Torna e Geraci l’antico rito della transumanza. Sabato 20 maggio e domenica 21 maggio decine di pastori, centinaia e centinaia di capi di bestiame, al suono della campana, si spostano dalle loro contrade, per riunirsi, mano a mano che si risale la montagna, fino ad arrivare a Geraci Siculo. Poi ancora più su, dove ad attenderli ci sono i pascoli più alti della Sicilia.

La Transumanza è l’evento che da sempre segna, nel puntuale calendario degli allevatori geracesi, l’inizio dell’estate. Da diversi anni ormai la “transumanza” è anche diventata un’apprezzata occasione di promozione turistica, unica nel suo genere, che offre la possibilità di assistere dal vivo ad un rito ancestrale che affonda le sue radici nella notte dei tempi, per ritrovarne traccia nello Statuto istitutivo del comune di Geraci. È qui che per la prima volta venne stabilita la data del 24 maggio come giorno dedicato alla transumanza verso terreni di proprietà pubblica, che il comune assegna ai pastori per garantire pascoli ricchi e freschi anche nei mesi estivi.

“La transumanza è un omaggio alla natura, agli animali e all’uomo che sa vivere in simbiosi con il creato, consapevole di esserne parte e non padrone – afferma il sindaco del borgo madonita Luigi Iuppa – assistendo alla transumanza possiamo ricordare l’identità più profonda e vera della nostra comunità”.

Particolarmente ricco il programma di quest’anno. Sabato 20 maggio alle 9 in Piazza del Popolo si inizia con l’orienteering in transumanza, evento dedicato agli studenti degli istituti scolastici delle Madonie organizzato dall’Asd Alto Saldo di Petralia Soprana. Alle 11 è prevista la visita guidata per le vie del borgo, con partenza da Piazza del Popolo, a cura della Pro Loco.
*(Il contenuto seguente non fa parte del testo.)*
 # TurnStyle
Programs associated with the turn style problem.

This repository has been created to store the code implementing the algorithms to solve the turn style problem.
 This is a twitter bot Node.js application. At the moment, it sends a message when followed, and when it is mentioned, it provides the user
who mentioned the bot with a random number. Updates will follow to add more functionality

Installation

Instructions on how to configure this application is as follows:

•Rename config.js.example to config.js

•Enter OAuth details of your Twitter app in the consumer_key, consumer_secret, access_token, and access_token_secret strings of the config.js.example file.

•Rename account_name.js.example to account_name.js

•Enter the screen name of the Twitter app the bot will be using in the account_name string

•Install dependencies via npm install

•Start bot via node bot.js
Alle 17 presso il Centro Socio-Culturale in via Veneto lo show cooking “Enogastronomia della transumanza, tradizione e innovazione” con lo chef Claudio Inguaggiato e il poeta e scrittore Pietro Attinasi. L’evento è curato dall’hotel Donna Vì in collaborazione con Edizioni Arianna.
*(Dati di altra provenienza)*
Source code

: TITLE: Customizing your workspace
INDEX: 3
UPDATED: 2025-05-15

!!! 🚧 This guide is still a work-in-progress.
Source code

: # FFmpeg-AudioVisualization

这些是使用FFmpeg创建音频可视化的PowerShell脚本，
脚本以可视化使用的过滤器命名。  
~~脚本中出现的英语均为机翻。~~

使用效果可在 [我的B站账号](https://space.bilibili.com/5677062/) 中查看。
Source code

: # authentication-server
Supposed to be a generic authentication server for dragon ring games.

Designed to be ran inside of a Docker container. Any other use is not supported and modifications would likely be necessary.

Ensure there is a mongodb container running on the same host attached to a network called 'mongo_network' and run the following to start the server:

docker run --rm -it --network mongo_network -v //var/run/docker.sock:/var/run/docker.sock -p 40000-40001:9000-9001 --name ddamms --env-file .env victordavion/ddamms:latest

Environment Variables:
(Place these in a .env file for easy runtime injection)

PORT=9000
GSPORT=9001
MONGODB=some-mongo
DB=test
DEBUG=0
Domenica 21 maggio, presso il bevaio saraceno, alle 9 inizieranno le visite alla fattoria didattica realizzata a cura del consorzio F.agr.al. in collaborazione con il servizio civile e la Pro Loco. Alle 10 in piazza del Popolo la visita guidata “alla scoperta delle Orchidee” lungo la via dei Marcati. Alle 11, presso il bevaio della Santissima Trinità l’apertura al pubblico del “Marcatu”, una riproduzione fedele dell’antica area di ricovero degli animali composto da Mannara, Vadili e Furrnaca, allestito dai pastori di Geraci Siculo. A seguire la degustazione di prodotti caseari realizzati sul posto, con dimostrazione della realizzazione dei famosi cacioforma. Alle 17 l’arrivo delle mandrie in cammino, il momento più atteso di tutto il programma con l’abbivirata degli animali e, a partire dalle 18, la lettura di poesie della transumanza a cura della casa editrice Edizioni Arianna e del dottor Mario Chichi. Il cartellone degli eventi si concluderà con uno spettacolo folkloristico.

“La transumanza fa di Geraci Siculo un grande teatro all’aperto – conclude il sindaco Luigi Iuppa. – Un evento nel quale però non c’è né finzione né recitazione. Tutto quello che accade è reale. È la tradizione che si perpetua. E’ la nostra identità che si palesa proprio davanti i nostri occhi”.